# What the task requires:
For every entry below, give an exact repeat and leave out the pictures.
-------- Source records
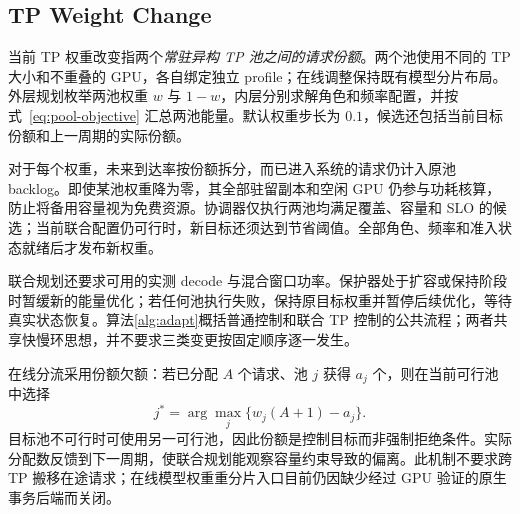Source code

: \documentclass[11pt,a4paper,twocolumn]{article}
\begin{document}
\subsection{TP Weight Change}
当前 TP 权重改变指两个\emph{常驻异构 TP 池之间的请求份额}。两个池使用不同的 TP 大小和不重叠的 GPU，各自绑定独立 profile；在线调整保持既有模型分片布局。外层规划枚举两池权重 $w$ 与 $1-w$，内层分别求解角色和频率配置，并按式~\eqref{eq:pool-objective} 汇总两池能量。默认权重步长为 $0.1$，候选还包括当前目标份额和上一周期的实际份额。

对于每个权重，未来到达率按份额拆分，而已进入系统的请求仍计入原池 backlog。即使某池权重降为零，其全部驻留副本和空闲 GPU 仍参与功耗核算，防止将备用容量视为免费资源。协调器仅执行两池均满足覆盖、容量和 SLO 的候选；当前联合配置仍可行时，新目标还须达到节省阈值。全部角色、频率和准入状态就绪后才发布新权重。

联合规划还要求可用的实测 decode 与混合窗口功率。保护器处于扩容或保持阶段时暂缓新的能量优化；若任何池执行失败，保持原目标权重并暂停后续优化，等待真实状态恢复。算法\ref{alg:adapt}概括普通控制和联合 TP 控制的公共流程；两者共享快慢环思想，并不要求三类变更按固定顺序逐一发生。

在线分流采用份额欠额：若已分配 $A$ 个请求、池 $j$ 获得 $a_j$ 个，则在当前可行池中选择
\begin{equation}
 j^*=\arg\max_j\{w_j(A+1)-a_j\}.
\end{equation}
目标池不可行时可使用另一可行池，因此份额是控制目标而非强制拒绝条件。实际分配数反馈到下一周期，使联合规划能观察容量约束导致的偏离。此机制不要求跨 TP 搬移在途请求；在线模型权重重分片入口目前仍因缺少经过 GPU 验证的原生事务后端而关闭。
\end{document}
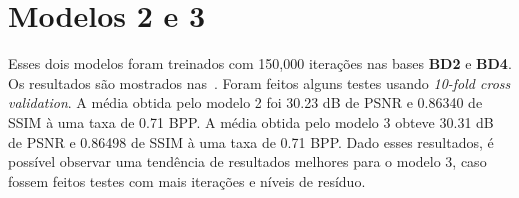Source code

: 
\section{Modelos 2 e 3}
\label{res:6levels}
Esses dois modelos foram treinados com 150,000 iterações nas bases \textbf{BD2} e \textbf{BD4}. Os resultados são mostrados nas~. Foram feitos alguns testes usando \textit{10-fold cross validation}. A média obtida pelo modelo 2 foi 30.23 dB de \acrshort{PSNR} e 0.86340 de \acrshort{SSIM} à uma taxa de 0.71 \acrshort{BPP}. A média obtida pelo modelo 3 obteve 30.31 dB de \acrshort{PSNR} e 0.86498 de \acrshort{SSIM} à uma taxa de 0.71 \acrshort{BPP}. Dado esses resultados, é possível observar uma tendência de resultados melhores para o modelo 3, caso fossem feitos testes com mais iterações e níveis de resíduo. 

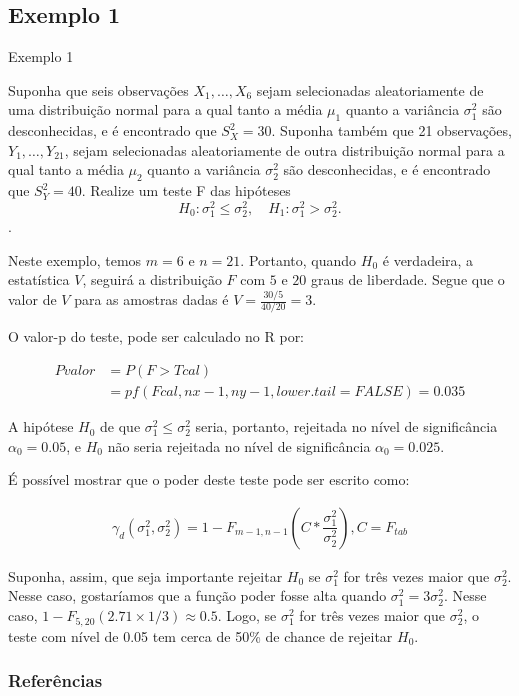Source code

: \documentclass[12pt]{beamer}
\begin{document}
\subsection{Exemplo 1}
\begin{frame}{Exemplo 1}
\begin{block}{}
\justifying
Suponha que seis observações $X_1, \ldots, X_6$ sejam selecionadas aleatoriamente de uma distribuição normal para a qual tanto a média $\mu_1$ quanto a variância $\sigma^2_1$ são desconhecidas, e é encontrado que $S^2_X = 30$. Suponha também que 21 observações, $Y_1, \ldots, Y_{21}$, sejam selecionadas aleatoriamente de outra distribuição normal para a qual tanto a média $\mu_2$ quanto a variância $\sigma^2_2$ são desconhecidas, e é encontrado que $S^2_Y = 40$. Realize um teste F das hipóteses 
\[
H_0: \sigma^2_1 \leq \sigma^2_2, \quad H_1: \sigma^2_1 > \sigma^2_2.
\].

\end{block}
\end{frame}

\begin{frame}{}
\begin{block}{}
\justifying
Neste exemplo, temos $m = 6$ e $n = 21$. Portanto, quando $H_0$ é verdadeira, a estatística $V$, seguirá a distribuição $F$ com $5$ e $20$ graus de liberdade. Segue que o valor de $V$ para as amostras dadas é
$V = \frac{30/5}{40/20} = 3$.

O valor-p do teste, pode ser calculado no R por:

\begin{align*}
    Pvalor&=P(F>Tcal)\\
    &=pf(Fcal,nx-1,ny-1,lower.tail=FALSE)=0.035
\end{align*}

A hipótese $H_0$ de que $\sigma^2_1 \leq \sigma^2_2$ seria, portanto, rejeitada no nível de significância $\alpha_0 = 0.05$, e $H_0$ não seria rejeitada no nível de significância $\alpha_0 = 0.025$. 
\end{block}
\end{frame}

\begin{frame}{}
\begin{block}{}
\justifying
É possível mostrar que o poder deste teste pode ser escrito como:

\begin{align*}
    \gamma_{d}(\sigma_{1}^{2},\sigma_{2}^{2})=1-F_{m-1,n-1}(C*\dfrac{\sigma_{1}^{2}}{\sigma_{2}^{2}}), C=F_{tab}
\end{align*}

Suponha, assim, que seja importante rejeitar $H_0$ se $\sigma^2_1$ for três vezes maior que $\sigma^2_2$. Nesse caso, gostaríamos que a função poder fosse alta quando $\sigma^2_1 = 3\sigma^2_2$. Nesse caso, $1 - F_{5,20}(2.71 \times 1/3) \approx 0.5$. Logo, se $\sigma^2_1$ for três vezes maior que $\sigma^2_2$, o teste com nível de 0.05 tem cerca de 50\% de chance de rejeitar $H_0$.
\end{block}
\end{frame}

\begin{frame}[allowframebreaks]
\frametitle{\bf Referências}
\printbibliography
\end{frame}
\end{document}
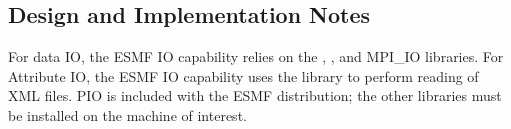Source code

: 
\subsection{Design and Implementation Notes}

For data IO, the ESMF IO capability relies on the 
, 
, 
and MPI\_IO libraries.  For Attribute IO, the ESMF IO capability uses the 
 library to 
perform reading of XML files.  PIO is included with the ESMF distribution; 
the other libraries must be installed on the machine of interest.

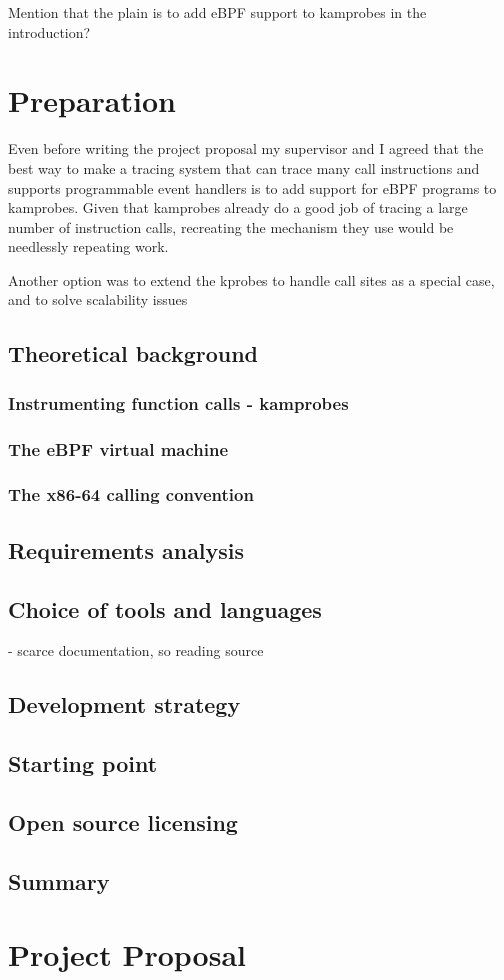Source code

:\documentclass[12pt,twoside,notitlepage]{report}
\begin{document}
		Mention that the plain is to add eBPF support to kamprobes in the introduction?


\chapter{Preparation}

	Even before writing the project proposal my supervisor and I agreed that the best way to make a tracing system that can trace many call instructions and supports programmable event handlers is to add support for eBPF programs to kamprobes. Given that kamprobes already do a good job of tracing a large number of instruction calls, recreating the mechanism they use would be needlessly repeating work.

	Another option was to extend the kprobes to handle call sites as a special case, and to solve scalability issues 

    \section{Theoretical background} 
        \subsection{Instrumenting function calls - kamprobes}
        \subsection{The eBPF virtual machine}
		\subsection{The x86-64 calling convention}
   
    \section {Requirements analysis} 
        
    \section{Choice of tools and languages}

        - scarce documentation, so reading source

    \section{Development strategy}

    \section{Starting point}

    \section{Open source licensing}

    \section{Summary}

\printbibliography

\chapter*{Project Proposal}

%
\end{document}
----------------
# Exercise output:
Source code

: \documentclass[11pt,a4paper,twocolumn]{article}
\begin{document}
\subsection{TP Weight Change}
当前 TP 权重改变指两个\emph{常驻异构 TP 池之间的请求份额}。两个池使用不同的 TP 大小和不重叠的 GPU，各自绑定独立 profile；在线调整保持既有模型分片布局。外层规划枚举两池权重 $w$ 与 $1-w$，内层分别求解角色和频率配置，并按式~\eqref{eq:pool-objective} 汇总两池能量。默认权重步长为 $0.1$，候选还包括当前目标份额和上一周期的实际份额。

对于每个权重，未来到达率按份额拆分，而已进入系统的请求仍计入原池 backlog。即使某池权重降为零，其全部驻留副本和空闲 GPU 仍参与功耗核算，防止将备用容量视为免费资源。协调器仅执行两池均满足覆盖、容量和 SLO 的候选；当前联合配置仍可行时，新目标还须达到节省阈值。全部角色、频率和准入状态就绪后才发布新权重。

联合规划还要求可用的实测 decode 与混合窗口功率。保护器处于扩容或保持阶段时暂缓新的能量优化；若任何池执行失败，保持原目标权重并暂停后续优化，等待真实状态恢复。算法\ref{alg:adapt}概括普通控制和联合 TP 控制的公共流程；两者共享快慢环思想，并不要求三类变更按固定顺序逐一发生。

在线分流采用份额欠额：若已分配 $A$ 个请求、池 $j$ 获得 $a_j$ 个，则在当前可行池中选择
\begin{equation}
 j^*=\arg\max_j\{w_j(A+1)-a_j\}.
\end{equation}
目标池不可行时可使用另一可行池，因此份额是控制目标而非强制拒绝条件。实际分配数反馈到下一周期，使联合规划能观察容量约束导致的偏离。此机制不要求跨 TP 搬移在途请求；在线模型权重重分片入口目前仍因缺少经过 GPU 验证的原生事务后端而关闭。
\end{document}
Source code

: 
\section{Modelos 2 e 3}
\label{res:6levels}
Esses dois modelos foram treinados com 150,000 iterações nas bases \textbf{BD2} e \textbf{BD4}. Os resultados são mostrados nas~. Foram feitos alguns testes usando \textit{10-fold cross validation}. A média obtida pelo modelo 2 foi 30.23 dB de \acrshort{PSNR} e 0.86340 de \acrshort{SSIM} à uma taxa de 0.71 \acrshort{BPP}. A média obtida pelo modelo 3 obteve 30.31 dB de \acrshort{PSNR} e 0.86498 de \acrshort{SSIM} à uma taxa de 0.71 \acrshort{BPP}. Dado esses resultados, é possível observar uma tendência de resultados melhores para o modelo 3, caso fossem feitos testes com mais iterações e níveis de resíduo. 

Source code

: \documentclass[12pt]{beamer}
\begin{document}
\subsection{Exemplo 1}
\begin{frame}{Exemplo 1}
\begin{block}{}
\justifying
Suponha que seis observações $X_1, \ldots, X_6$ sejam selecionadas aleatoriamente de uma distribuição normal para a qual tanto a média $\mu_1$ quanto a variância $\sigma^2_1$ são desconhecidas, e é encontrado que $S^2_X = 30$. Suponha também que 21 observações, $Y_1, \ldots, Y_{21}$, sejam selecionadas aleatoriamente de outra distribuição normal para a qual tanto a média $\mu_2$ quanto a variância $\sigma^2_2$ são desconhecidas, e é encontrado que $S^2_Y = 40$. Realize um teste F das hipóteses 
\[
H_0: \sigma^2_1 \leq \sigma^2_2, \quad H_1: \sigma^2_1 > \sigma^2_2.
\].

\end{block}
\end{frame}

\begin{frame}{}
\begin{block}{}
\justifying
Neste exemplo, temos $m = 6$ e $n = 21$. Portanto, quando $H_0$ é verdadeira, a estatística $V$, seguirá a distribuição $F$ com $5$ e $20$ graus de liberdade. Segue que o valor de $V$ para as amostras dadas é
$V = \frac{30/5}{40/20} = 3$.

O valor-p do teste, pode ser calculado no R por:

\begin{align*}
    Pvalor&=P(F>Tcal)\\
    &=pf(Fcal,nx-1,ny-1,lower.tail=FALSE)=0.035
\end{align*}

A hipótese $H_0$ de que $\sigma^2_1 \leq \sigma^2_2$ seria, portanto, rejeitada no nível de significância $\alpha_0 = 0.05$, e $H_0$ não seria rejeitada no nível de significância $\alpha_0 = 0.025$. 
\end{block}
\end{frame}

\begin{frame}{}
\begin{block}{}
\justifying
É possível mostrar que o poder deste teste pode ser escrito como:

\begin{align*}
    \gamma_{d}(\sigma_{1}^{2},\sigma_{2}^{2})=1-F_{m-1,n-1}(C*\dfrac{\sigma_{1}^{2}}{\sigma_{2}^{2}}), C=F_{tab}
\end{align*}

Suponha, assim, que seja importante rejeitar $H_0$ se $\sigma^2_1$ for três vezes maior que $\sigma^2_2$. Nesse caso, gostaríamos que a função poder fosse alta quando $\sigma^2_1 = 3\sigma^2_2$. Nesse caso, $1 - F_{5,20}(2.71 \times 1/3) \approx 0.5$. Logo, se $\sigma^2_1$ for três vezes maior que $\sigma^2_2$, o teste com nível de 0.05 tem cerca de 50\% de chance de rejeitar $H_0$.
\end{block}
\end{frame}

\begin{frame}[allowframebreaks]
\frametitle{\bf Referências}
\printbibliography
\end{frame}
\end{document}
Source code

: 
\subsection{Design and Implementation Notes}

For data IO, the ESMF IO capability relies on the 
, 
, 
and MPI\_IO libraries.  For Attribute IO, the ESMF IO capability uses the 
 library to 
perform reading of XML files.  PIO is included with the ESMF distribution; 
the other libraries must be installed on the machine of interest.

Source code

:\documentclass[12pt,twoside,notitlepage]{report}
\begin{document}
		Mention that the plain is to add eBPF support to kamprobes in the introduction?


\chapter{Preparation}

	Even before writing the project proposal my supervisor and I agreed that the best way to make a tracing system that can trace many call instructions and supports programmable event handlers is to add support for eBPF programs to kamprobes. Given that kamprobes already do a good job of tracing a large number of instruction calls, recreating the mechanism they use would be needlessly repeating work.

	Another option was to extend the kprobes to handle call sites as a special case, and to solve scalability issues 

    \section{Theoretical background} 
        \subsection{Instrumenting function calls - kamprobes}
        \subsection{The eBPF virtual machine}
		\subsection{The x86-64 calling convention}
   
    \section {Requirements analysis} 
        
    \section{Choice of tools and languages}

        - scarce documentation, so reading source

    \section{Development strategy}

    \section{Starting point}

    \section{Open source licensing}

    \section{Summary}

\printbibliography

\chapter*{Project Proposal}

%
\end{document}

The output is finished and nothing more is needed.